Normally, it is believed that only in a bailable offence, an accused can ask the police official to release him from the custody on furnishing bail and for a non-bailable offence no such facility is available. The system apparently has not been able to dispel this misconception either from the mind of general public or of the police officials. Result is that Magisterial courts are burdened unnecessarily with the production of accused and dealing with their remand application and bail application. On a proper appreciation and training, much judicial time can be saved which can be utilized on other more serious things.

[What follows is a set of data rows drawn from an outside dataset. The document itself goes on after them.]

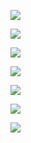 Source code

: ![](https://i.imgur.com/i9JVlS9.png)

![](https://i.imgur.com/3H7jj9Y.png)

![](https://i.imgur.com/xsBlUMn.png)

![](https://i.imgur.com/W7BfEhd.png)

![](https://i.imgur.com/w24ydsy.png)

![](https://i.imgur.com/HRFyt15.png)

![](https://i.imgur.com/uIWHmO6.png)

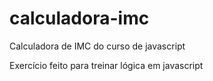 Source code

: # calculadora-imc
Calculadora de IMC do curso de javascript

Exercício feito para treinar lógica em javascript
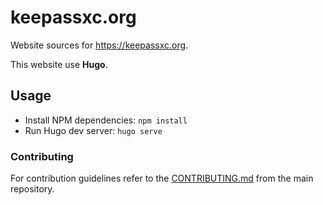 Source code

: # keepassxc.org
Website sources for https://keepassxc.org.

This website use **Hugo**.

## Usage

- Install NPM dependencies: `npm install`
- Run Hugo dev server: `hugo serve`

### Contributing

For contribution guidelines refer to the [CONTRIBUTING.md](https://github.com/keepassxreboot/keepassxc/blob/develop/.github/CONTRIBUTING.md) from the main repository.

Section-437 CrPC deals with the concept of bail in non-bailable cases and to the relevant extent reads as “437. When bail may be taken in case of non bailable offence.- (1) When any person accused of, or suspected of, the commission of any non-bailable offence is arrested or detained without warrant by an officer in charge of a police station or appears or is brought before a court other than the High Court or Court of Session, he may be released on bail, but-”.
This sub-section clearly applies to a person who is accused of or suspected of commission of a non-bailable offence. Further condition appearing in the provision is in two parts i.e. firstly, when the person is arrested or detained without warrant and secondly, when he appears or brought before the court. In any of the situations, the concerned person may be released on bail. There is clear time gap between arrest/detention on the one hand and his being brought before the court on the other hand.
Section-437(2) may also be noted which reads as: “If it appears to such officer or Court at any stage of the investigation, inquiry or trial, as the case may be, that there are no reasonable grounds for believing that the accused has committed a non-bailable offence, but that there are sufficient grounds for further inquiry into his guilt, the accused shall, subject to the provisions of section 446A and pending such inquiry, be released on bail, or, at the discretion of such officer or Court, on the execution by him of a bond without sureties for his appearance as hereinafter provided”.
No doubt, the aforesaid indicates towards a situation where there is a reasonable belief that the person has not committed a non-bailable offence. But the sub-section will help in understanding the concept of “officer” regularly appearing in Section-437. Further, it also contemplates a subsequent change of situation. Meaning thereby that even if initially the accused is arrested for a non-bailable offence, he still may be released subsequently by the officer in certain situation.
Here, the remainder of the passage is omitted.